In Michigan, Governor John Engler celebrated his 60 per cent re- election landslide by signing into law his 13th and 14th tax cuts in five years. Wisconsin's Governor Tommy Thompson cut property taxes. Governor Fife Symington is crusading to make Arizona the first state ever to repeal entirely a state income tax. This year he delivered the down-payment on that pledge by chopping tax rates by 20 per cent.
UNQUESTIONABLY the politician most responsible for this flurry of tax cuts is New Jersey's Christine Whitman. By now Mrs. Whitman's political success has become the stuff of legend.
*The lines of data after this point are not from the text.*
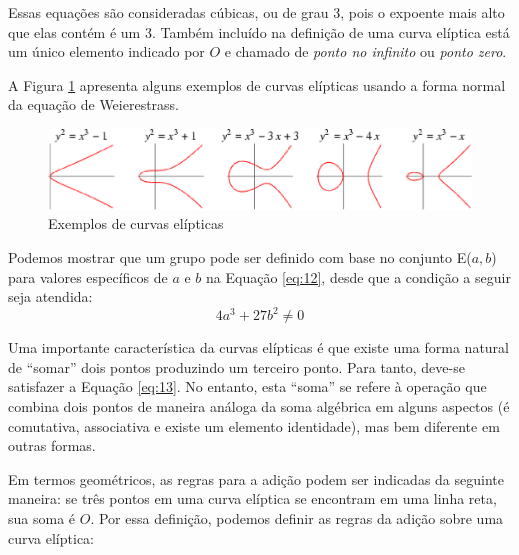 Essas equações são consideradas cúbicas, ou de grau 3, pois o expoente mais alto que elas contém é um 3. Também incluído na definição de uma curva elíptica está um único elemento indicado por \(O\) e chamado de \textit{ponto no infinito} ou \textit{ponto zero}.

A Figura \ref{fig:curvas} apresenta alguns exemplos de curvas elípticas usando a forma normal da equação de Weierestrass.

\begin{figure}[h]
\centering
\includegraphics[scale=0.5, bb=0 0 529 101]{figuras/curvas.eps}
\caption{Exemplos de curvas elípticas}
\label{fig:curvas}
\end{figure}


Podemos mostrar que um grupo pode ser definido com base no conjunto E(\(a, b\)) para valores específicos de \(a\) e \(b\) na Equação \ref{eq:12}, desde que a condição a seguir seja atendida:
\begin{equation}
4a^3 + 27b^2 \neq 0 \label{eq:13}
\end{equation}

Uma importante característica da curvas elípticas é que existe uma forma natural de ``somar'' dois pontos produzindo um terceiro ponto. Para tanto, deve-se satisfazer a Equação \ref{eq:13}. No entanto, esta ``soma'' se refere à operação que combina dois pontos de maneira análoga da soma algébrica em alguns aspectos (é comutativa, associativa e existe um elemento identidade), mas bem diferente em outras formas.

Em termos geométricos, as regras para a adição podem ser indicadas da seguinte maneira: se três pontos em uma curva elíptica se encontram em uma linha reta, sua soma é $O$. Por essa definição, podemos definir as regras da adição sobre uma curva elíptica:

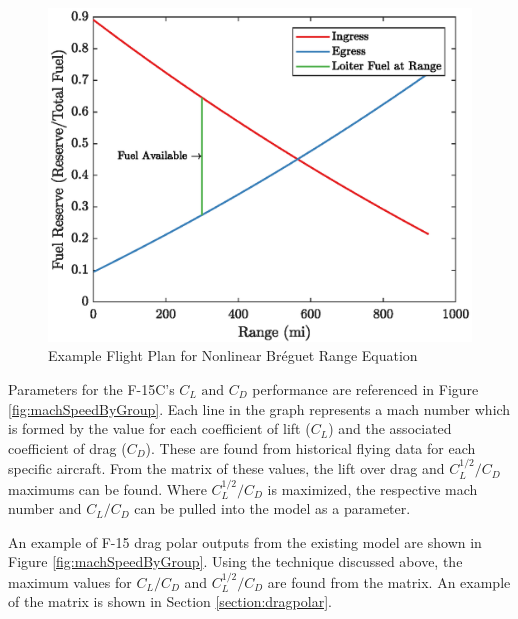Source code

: \begin{figure}[H]
    \centering
    \includegraphics{Thesis/Method/NLFlightPlanT37.eps}
    \caption{Example Flight Plan for Nonlinear Br\'eguet Range Equation}
    \label{fig:NLFlightPlanT37}
\end{figure}
\par
Parameters for the F-15C's $C_L\text{ and }C_D$ performance are referenced in Figure \ref{fig:machSpeedByGroup}. Each line in the graph represents a mach number which is formed by the value for each coefficient of lift ($C_L$) and the associated coefficient of drag ($C_D$). These are found from historical flying data for each specific aircraft. From the matrix of these values, the lift over drag and $C_L^{1/2}/C_D$ maximums can be found. Where $C_L^{1/2}/C_D$ is maximized, the respective mach number and $C_L/C_D$ can be pulled into the model as a parameter.\par
An example of F-15 drag polar outputs from the existing model are shown in Figure \ref{fig:machSpeedByGroup}. Using the technique discussed above, the maximum values for $C_L/C_D$ and $C_L^{1/2}/C_D$ are found from the matrix. An example of the matrix is shown in Section \ref{section:dragpolar}.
In her 1993 race to unseat Governor Florio, she had sagged so low in the polls by late summer that her campaign was given last rites by every political pundit on the East Coast (not least James Carville, who publicly guaranteed a Florio victory). With two months to go, out of sheer desperation, Mrs. Whitman embraced a plan, conceived by supply-siders Steve Forbes and Larry Kudlow, to cut income-tax rates by 30 per cent. Seldom in American politics has a single idea put forth in a state election campaign been as uniformly reviled by the news media as this one. For good reason: the Whitman plan was the absolute antithesis of new-age progressive populism. Mrs. Whitman presented voters with clear choices. Republicans almost always win when that happens, and so she did, 49 to 48 per cent.
This year, to the surprise of everyone -- not least, conservatives -- Governor Whitman delivered fully on the tax-cut promise. A July New York Times editorial grudgingly conceded: "In political terms, Gov. Christine Todd Whitman of New Jersey has had a sensational first year and a half in office. She has cut income taxes as promised in two years instead of three, without shredding local aid or social programs. Small wonder that she is being talked about for the national Republican ticket." Governor Whitman, a socially liberal country-club Republican, continues to enjoy towering public-approval numbers midway through her term. The Whitman phenomenon confirms a truism in American politics: Voters are seldom happier with their elected officials than when their taxes are being cut.